Ему было тридцать четыре года. Жил он в одном их окружающих Ленинград курортных городков – километров за восемьдесят от города. О такой жизни говорят – обычная. Учился. Работал. Имел семью – жену и троих детей. А потом замолчал, ушел из дома, скитался, порой возвращался домой, но никогда ничего не объяснял жене. Не пил, не курил, не связывался ни с какими компаниями, в скитаниях своих был похож на монаха-отшельника. В начале семидесятых годов такие вещи воспринимались куда хуже «обычного и понятного» алкоголизма или бродяжничества. Так Володя оказался в больнице.
Трудным он был пациентом. О таких часто говорят – «не достучаться», о нем хотелось сказать – «не дотянуться».
Он был где-то далек – в каком-то своем мире со своей правдой, которую он знал, а другие – нет.

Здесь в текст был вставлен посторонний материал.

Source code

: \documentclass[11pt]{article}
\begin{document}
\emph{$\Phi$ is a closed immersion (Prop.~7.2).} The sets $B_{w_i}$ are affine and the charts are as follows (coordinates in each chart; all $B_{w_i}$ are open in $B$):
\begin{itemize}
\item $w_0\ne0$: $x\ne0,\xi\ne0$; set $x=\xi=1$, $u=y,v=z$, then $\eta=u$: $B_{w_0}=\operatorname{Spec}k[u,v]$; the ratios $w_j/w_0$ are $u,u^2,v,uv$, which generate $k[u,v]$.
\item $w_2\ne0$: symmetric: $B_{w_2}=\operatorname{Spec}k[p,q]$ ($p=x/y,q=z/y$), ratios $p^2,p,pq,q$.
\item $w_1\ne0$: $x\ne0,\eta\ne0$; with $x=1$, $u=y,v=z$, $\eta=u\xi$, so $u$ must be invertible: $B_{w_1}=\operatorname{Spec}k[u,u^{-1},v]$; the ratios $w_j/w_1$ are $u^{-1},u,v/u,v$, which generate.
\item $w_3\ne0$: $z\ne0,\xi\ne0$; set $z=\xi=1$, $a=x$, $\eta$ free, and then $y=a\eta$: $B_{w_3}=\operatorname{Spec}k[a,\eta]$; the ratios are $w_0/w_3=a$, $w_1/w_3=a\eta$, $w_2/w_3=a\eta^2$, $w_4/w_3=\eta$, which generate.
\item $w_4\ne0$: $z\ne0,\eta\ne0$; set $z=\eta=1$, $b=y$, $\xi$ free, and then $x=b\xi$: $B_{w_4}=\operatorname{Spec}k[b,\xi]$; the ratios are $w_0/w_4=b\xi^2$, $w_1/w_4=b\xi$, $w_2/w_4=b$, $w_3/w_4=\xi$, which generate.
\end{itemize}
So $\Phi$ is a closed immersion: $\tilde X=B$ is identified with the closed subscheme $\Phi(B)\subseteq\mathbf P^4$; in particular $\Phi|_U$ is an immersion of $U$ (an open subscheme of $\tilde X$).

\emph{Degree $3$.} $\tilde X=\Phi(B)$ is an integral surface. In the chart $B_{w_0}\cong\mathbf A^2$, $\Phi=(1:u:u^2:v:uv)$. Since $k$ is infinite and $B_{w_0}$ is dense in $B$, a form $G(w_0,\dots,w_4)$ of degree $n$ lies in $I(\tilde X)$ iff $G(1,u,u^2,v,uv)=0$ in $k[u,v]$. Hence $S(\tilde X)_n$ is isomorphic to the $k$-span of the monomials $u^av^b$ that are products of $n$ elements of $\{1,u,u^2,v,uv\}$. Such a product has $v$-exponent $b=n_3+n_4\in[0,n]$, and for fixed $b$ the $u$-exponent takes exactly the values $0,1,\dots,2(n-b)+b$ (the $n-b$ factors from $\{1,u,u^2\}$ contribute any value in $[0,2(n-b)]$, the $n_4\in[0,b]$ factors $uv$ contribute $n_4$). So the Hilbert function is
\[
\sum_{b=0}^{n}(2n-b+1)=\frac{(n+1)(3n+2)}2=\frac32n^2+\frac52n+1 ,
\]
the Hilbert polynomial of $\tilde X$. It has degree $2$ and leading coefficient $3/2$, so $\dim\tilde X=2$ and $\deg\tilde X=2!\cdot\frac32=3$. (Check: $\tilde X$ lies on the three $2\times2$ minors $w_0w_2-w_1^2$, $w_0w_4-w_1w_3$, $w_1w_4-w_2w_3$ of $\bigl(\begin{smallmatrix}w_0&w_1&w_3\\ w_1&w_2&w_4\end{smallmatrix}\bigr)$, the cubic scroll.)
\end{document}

Он никогда не возмущался, как это бывает со многими, госпитализацией, не требовал выписки, не пытался убеждать, что здоров. Просто он был вне всего этого. Временами он явно слышал что-то, чего никто, кроме него, не слышал. Временами даже сквозь его немногословие просвечивал бред. Но все это – урывками, промельками, намеками, оставляющими простор для множества догадок и сомнений. Его любили и как-то необычайно почтительно к нему относились медсестры – даже те, кто обычно вел себя с больными как грубоватая мамка. Ни разу, даже в состоянии тяжелого возбуждения, ни один больной не поднял на него руку. Его сосед по палате, молчавший три месяца, как-то покосился в его сторону, проговорил: «Не жилец!» – и снова погрузился в молчание.
Володина «нездешность» – и точно – вызывала такое впечатление даже сама по себе. К тому же он был глубоко депрессивен. Не той, легкоузнаваемой депрессией, в которой и «депрессивная маска» на лице, и заторможенность, и слезы, и мрачно-беспросветные перспективы. Это были глубочайшие печаль и страдание, которые он нес в себе с удивительным достоинством, не прекращая попыток покончить счеты с жизнью. В психиатрической больнице с ее неусыпным надзором за больными сделать это крайне трудно. Володя использовал все возможное и невозможное, пытаясь даже перепилить вены на руках о батарею парового отопления.